Oil Purification Process

Operation and long storage of lube, turbine and other industrial oil cause contamination of the oil, leading to poor performance. With time, this process causes increased equipment wear, and, in case of electrical insulation oil, failures in electricity transmission grids. It is practically impossible to prevent or stop this process. However, the oxidized oil can still be used. Many high quality and efficient oil purification process have been developed to remove gas, water and particulate matter from oil. The purification processes can generally be divided into physical, chemical and combined types.

Let us consider how contamination of oil influences its performance, and see how the best oil purification process work. Note that oil purification process can be classified according to which kind of contaminant they are most effective against.

How contaminants influence oil

Moisture in the oil originates from decomposition of the liquid, from the air and from cellulose insulation. In the latter case, some water will remain in the insulation system even after dehydration. High temperature increases the rate of moisture contamination. If the mixture is cooled, water precipitates. As a result, water permeates insulation or mixes with the products of oil decomposition. Moisture accumulation is usually irregular, with highest concentrations observed at the locations of the highest stress.

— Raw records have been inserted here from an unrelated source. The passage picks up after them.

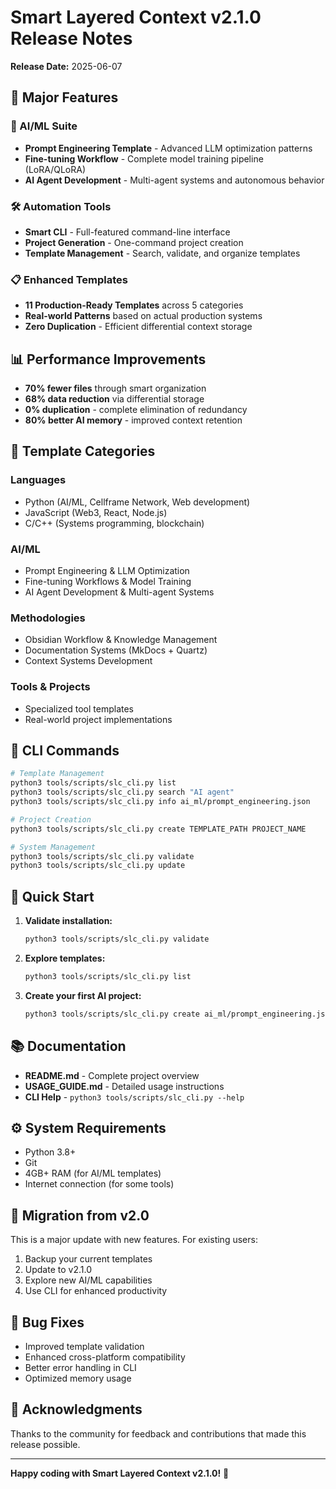 # Smart Layered Context v2.1.0 Release Notes

**Release Date:** 2025-06-07

## 🚀 Major Features

### 🤖 AI/ML Suite
- **Prompt Engineering Template** - Advanced LLM optimization patterns
- **Fine-tuning Workflow** - Complete model training pipeline (LoRA/QLoRA)
- **AI Agent Development** - Multi-agent systems and autonomous behavior

### 🛠️ Automation Tools
- **Smart CLI** - Full-featured command-line interface
- **Project Generation** - One-command project creation
- **Template Management** - Search, validate, and organize templates

### 📋 Enhanced Templates
- **11 Production-Ready Templates** across 5 categories
- **Real-world Patterns** based on actual production systems
- **Zero Duplication** - Efficient differential context storage

## 📊 Performance Improvements

- **70% fewer files** through smart organization
- **68% data reduction** via differential storage
- **0% duplication** - complete elimination of redundancy
- **80% better AI memory** - improved context retention

## 🎯 Template Categories

### Languages
- Python (AI/ML, Cellframe Network, Web development)
- JavaScript (Web3, React, Node.js)
- C/C++ (Systems programming, blockchain)

### AI/ML
- Prompt Engineering & LLM Optimization
- Fine-tuning Workflows & Model Training
- AI Agent Development & Multi-agent Systems

### Methodologies
- Obsidian Workflow & Knowledge Management
- Documentation Systems (MkDocs + Quartz)
- Context Systems Development

### Tools & Projects
- Specialized tool templates
- Real-world project implementations

## 🔧 CLI Commands

```bash
# Template Management
python3 tools/scripts/slc_cli.py list
python3 tools/scripts/slc_cli.py search "AI agent"
python3 tools/scripts/slc_cli.py info ai_ml/prompt_engineering.json

# Project Creation
python3 tools/scripts/slc_cli.py create TEMPLATE_PATH PROJECT_NAME

# System Management
python3 tools/scripts/slc_cli.py validate
python3 tools/scripts/slc_cli.py update
```

## 🚀 Quick Start

1. **Validate installation:**
   ```bash
   python3 tools/scripts/slc_cli.py validate
   ```

2. **Explore templates:**
   ```bash
   python3 tools/scripts/slc_cli.py list
   ```

3. **Create your first AI project:**
   ```bash
   python3 tools/scripts/slc_cli.py create ai_ml/prompt_engineering.json my-ai-assistant
   ```

## 📚 Documentation

- **README.md** - Complete project overview
- **USAGE_GUIDE.md** - Detailed usage instructions
- **CLI Help** - `python3 tools/scripts/slc_cli.py --help`

## ⚙️ System Requirements

- Python 3.8+
- Git
- 4GB+ RAM (for AI/ML templates)
- Internet connection (for some tools)

## 🔄 Migration from v2.0

This is a major update with new features. For existing users:

1. Backup your current templates
2. Update to v2.1.0
3. Explore new AI/ML capabilities
4. Use CLI for enhanced productivity

## 🐛 Bug Fixes

- Improved template validation
- Enhanced cross-platform compatibility
- Better error handling in CLI
- Optimized memory usage

## 🙏 Acknowledgments

Thanks to the community for feedback and contributions that made this release possible.

---

**Happy coding with Smart Layered Context v2.1.0!** 🎉
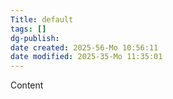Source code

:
 ```yaml
---
Title: default
tags: []
dg-publish: 
date created: 2025-56-Mo 10:56:11
date modified: 2025-35-Mo 11:35:01
---
```

Content
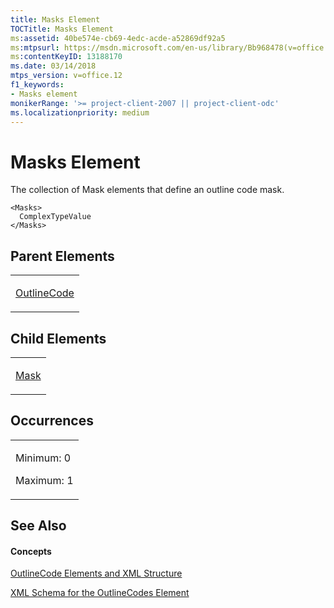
 ```yaml
---
title: Masks Element
TOCTitle: Masks Element
ms:assetid: 40be574e-cb69-4edc-acde-a52869df92a5
ms:mtpsurl: https://msdn.microsoft.com/en-us/library/Bb968478(v=office.12)
ms:contentKeyID: 13188170
ms.date: 03/14/2018
mtps_version: v=office.12
f1_keywords:
- Masks element
monikerRange: '>= project-client-2007 || project-client-odc'
ms.localizationpriority: medium
---
```


# Masks Element




The collection of Mask elements that define an outline code mask.

    <Masks>
      ComplexTypeValue
    </Masks>

## Parent Elements

<table>
<colgroup>
<col style="width: 100%" />
</colgroup>
<tbody>
<tr class="odd">
<td><p><a href="outlinecode-element.md">OutlineCode</a></p></td>
</tr>
</tbody>
</table>

## Child Elements

<table>
<colgroup>
<col style="width: 100%" />
</colgroup>
<tbody>
<tr class="odd">
<td><p><a href="mask-element.md">Mask</a></p></td>
</tr>
</tbody>
</table>

## Occurrences

<table>
<colgroup>
<col style="width: 100%" />
</colgroup>
<tbody>
<tr class="odd">
<td><p>Minimum: 0</p>
<p>Maximum: 1</p></td>
</tr>
</tbody>
</table>

## See Also

#### Concepts

[OutlineCode Elements and XML Structure](outlinecode-elements-and-xml-structure.md)

[XML Schema for the OutlineCodes Element](xml-schema-for-the-outlinecodes-element.md)

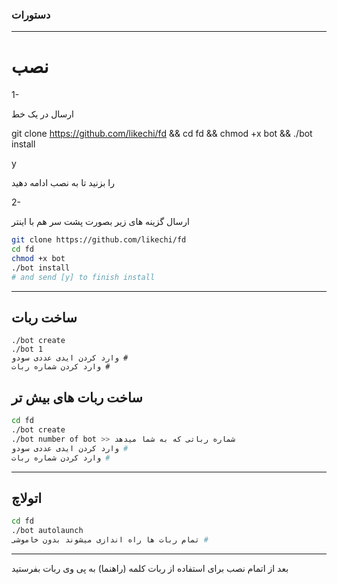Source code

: 

### دستورات


* * *

# نصب

1-

ارسال در یک خط

git clone https://github.com/likechi/fd && cd fd && chmod +x bot && ./bot install

y

را بزنید تا به نصب ادامه دهید

2- 

ارسال گزینه های زیر بصورت پشت سر هم  با اینتر

```sh
git clone https://github.com/likechi/fd
cd fd
chmod +x bot
./bot install
# and send [y] to finish install
```
* * *
## ساخت ربات
```
./bot create
./bot 1
وارد کردن ایدی عددی سودو #
وارد کردن شماره ربات #
```
## ساخت ربات های بیش تر

```sh
cd fd
./bot create
./bot number of bot >> شماره رباتی که به شما میدهد
وارد کردن ایدی عددی سودو #
وارد کردن شماره ربات #
```
* * *
## اتولاچ
```sh
cd fd
./bot autolaunch
تمام ربات ها راه اندازی میشوند بدون خاموشی #
```
***

بعد از اتمام نصب برای استفاده از ربات کلمه (راهنما) به پی وی ربات  بفرستید

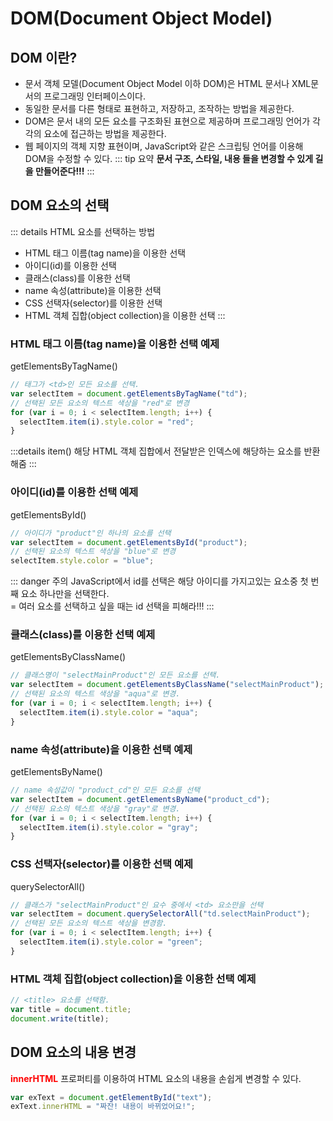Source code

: # DOM(Document Object Model)

## DOM 이란?

- 문서 객체 모델(Document Object Model 이하 DOM)은 HTML 문서나 XML문서의 프로그래밍 인터페이스이다.
- 동일한 문서를 다른 형태로 표현하고, 저장하고, 조작하는 방법을 제공한다.
- DOM은 문서 내의 모든 요소를 구조화된 표현으로 제공하며 프로그래밍 언어가 각각의 요소에 접근하는 방법을 제공한다.
- 웹 페이지의 객체 지향 표현이며, JavaScript와 같은 스크립팅 언어를 이용해 DOM을 수정할 수 있다.
  ::: tip 요약
  **문서 구조, 스타일, 내용 들을 변경할 수 있게 길을 만들어준다!!!**
  :::

## DOM 요소의 선택

::: details HTML 요소를 선택하는 방법

- HTML 태그 이름(tag name)을 이용한 선택
- 아이디(id)를 이용한 선택
- 클래스(class)를 이용한 선택
- name 속성(attribute)을 이용한 선택
- CSS 선택자(selector)를 이용한 선택
- HTML 객체 집합(object collection)을 이용한 선택
  :::

### HTML 태그 이름(tag name)을 이용한 선택 예제

getElementsByTagName()

```js
// 태그가 <td>인 모든 요소를 선택.
var selectItem = document.getElementsByTagName("td");
// 선택된 모든 요소의 텍스트 색상을 "red"로 변경
for (var i = 0; i < selectItem.length; i++) {
  selectItem.item(i).style.color = "red";
}
```

:::details item()
해당 HTML 객체 집합에서 전달받은 인덱스에 해당하는 요소를 반환해줌
:::

### 아이디(id)를 이용한 선택 예제

getElementsById()

```js
// 아이디가 "product"인 하나의 요소를 선택
var selectItem = document.getElementsById("product");
// 선택된 요소의 텍스트 색상을 "blue"로 변경
selectItem.style.color = "blue";
```

::: danger 주의
JavaScript에서 id를 선택은 해당 아이디를 가지고있는 요소중 첫 번째 요소 하나만을 선택한다. \
= 여러 요소를 선택하고 싶을 때는 id 선택을 피해라!!!
:::

### 클래스(class)를 이용한 선택 예제

getElementsByClassName()

```js
// 클래스명이 "selectMainProduct"인 모든 요소를 선택.
var selectItem = document.getElementsByClassName("selectMainProduct");
// 선택된 요소의 텍스트 색상을 "aqua"로 변경.
for (var i = 0; i < selectItem.length; i++) {
  selectItem.item(i).style.color = "aqua";
}
```

### name 속성(attribute)을 이용한 선택 예제

getElementsByName()

```js
// name 속성값이 "product_cd"인 모든 요소를 선택
var selectItem = document.getElementsByName("product_cd");
// 선택된 요소의 텍스트 색상을 "gray"로 변경.
for (var i = 0; i < selectItem.length; i++) {
  selectItem.item(i).style.color = "gray";
}
```

### CSS 선택자(selector)를 이용한 선택 예제

querySelectorAll()

```js
// 클래스가 "selectMainProduct"인 요수 중에서 <td> 요소만을 선택
var selectItem = document.querySelectorAll("td.selectMainProduct");
// 선택된 모든 요소의 텍스트 색상을 변경함.
for (var i = 0; i < selectItem.length; i++) {
  selectItem.item(i).style.color = "green";
}
```

### HTML 객체 집합(object collection)을 이용한 선택 예제

```js
// <title> 요소를 선택함.
var title = document.title;
document.write(title);
```

## DOM 요소의 내용 변경

<font style='color:red;'>**innerHTML**</font> 프로퍼티를 이용하여 HTML 요소의 내용을 손쉽게 변경할 수 있다.

```js
var exText = document.getElementById("text");
exText.innerHTML = "짜잔! 내용이 바뀌었어요!";
```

Organic substances, formed in the process of oxidation, and metals settle on solid insulation, walls of transformer tank, in the cooling system etc as acidic sludge. If the equipment operates under high loads and temperature, the rate of oxidation increases. Contaminated oil becomes thicker and its cooling abilities are reduced. Contamination is the main cause of solid cellulose insulation damage. The higher contamination of the oil, the more moisture it absorbs; the result is that the oil cannot provide sufficient dielectric strength. Sedimentation on transformer cores cause overheating. All of these factors cause premature wear and failure of the equipment.

Most common oil purification process

Centrifugal, adsorption and thermovacuum purification methods are applied to remove excess of moisture from oil.

In a centrifuge, contaminants are separated from the oil by centrifugal forces inside a rotating drum. This oil purification process is fast, although it has limited moisture removal capability (600 ppm is probably the best result that can be reached in the process, whereas 10 ppm is the standard requirement); besides, the equipment is quite complex and suffers from low reliability and the need to constantly monitor the process.

Adsorption oil purification process uses materials with porous surface. They capture moisture and other contaminants and remove them from the oil. This process is limited by low durability of adsorbent media, which must be disposed of after processing, as well as low rate of the oil purification process. Adsorbents can also effectively reduce acidity of the oil.

As for thermovacuum drying, this method is based on the difference of temperature between liquids in a dispersed system. Low pressure causes water to evaporate from the oil almost at room temperature. In this process, the amount of water in the oil can be reduced to the required 10 ppm. The equipment is simple and reliable. The oil purification process is automated and easy to control. Beside water, this process removes gas from the oil. High vacuum oil processing is a relatively slow process however.

Filters are virtually a mandatory part of any oil purification process.

GlobeCore oil purification equipemnt

The CMM-4/7 by GlobeCore is a unit designed to remove moisture, gases and particulate matter from used electrical insulation oil. The unit has three modes:

• Oil heating and filtration;
• Degassing;
• Evacuation of other equipment.

The oil purification process by GlobeCore units makes it possible to achieve the following quality parameters:

• Gas content below 0.1 %;
• Particulate matter below 8 ppm;
• ISO 4406 purity class -/14/12;
• Filtration – 5 μm;
• Moisture content at or below 10 ppm;
• Dielectric strength 70 kV.

The unit’s processing rates are:

• Degassing, drying and filtration mode – 4  m3/hour;
• Heating and filtration – 7  m3/hour.

The unit includes the following components:

• Vacuum chamber;
• Oil input and output pumps;
• Oil heater;
• Filters;
• Control cabinet;
• Piping;
• Vacuum and backing pumps.

The CMM-4/7 is designed for operation in ambient temperature +5 to +40 оС, at 70% humidity. The unit requires hard surface for installation. On site maintenance, power and oil line connections must be taken into consideration when placing the unit.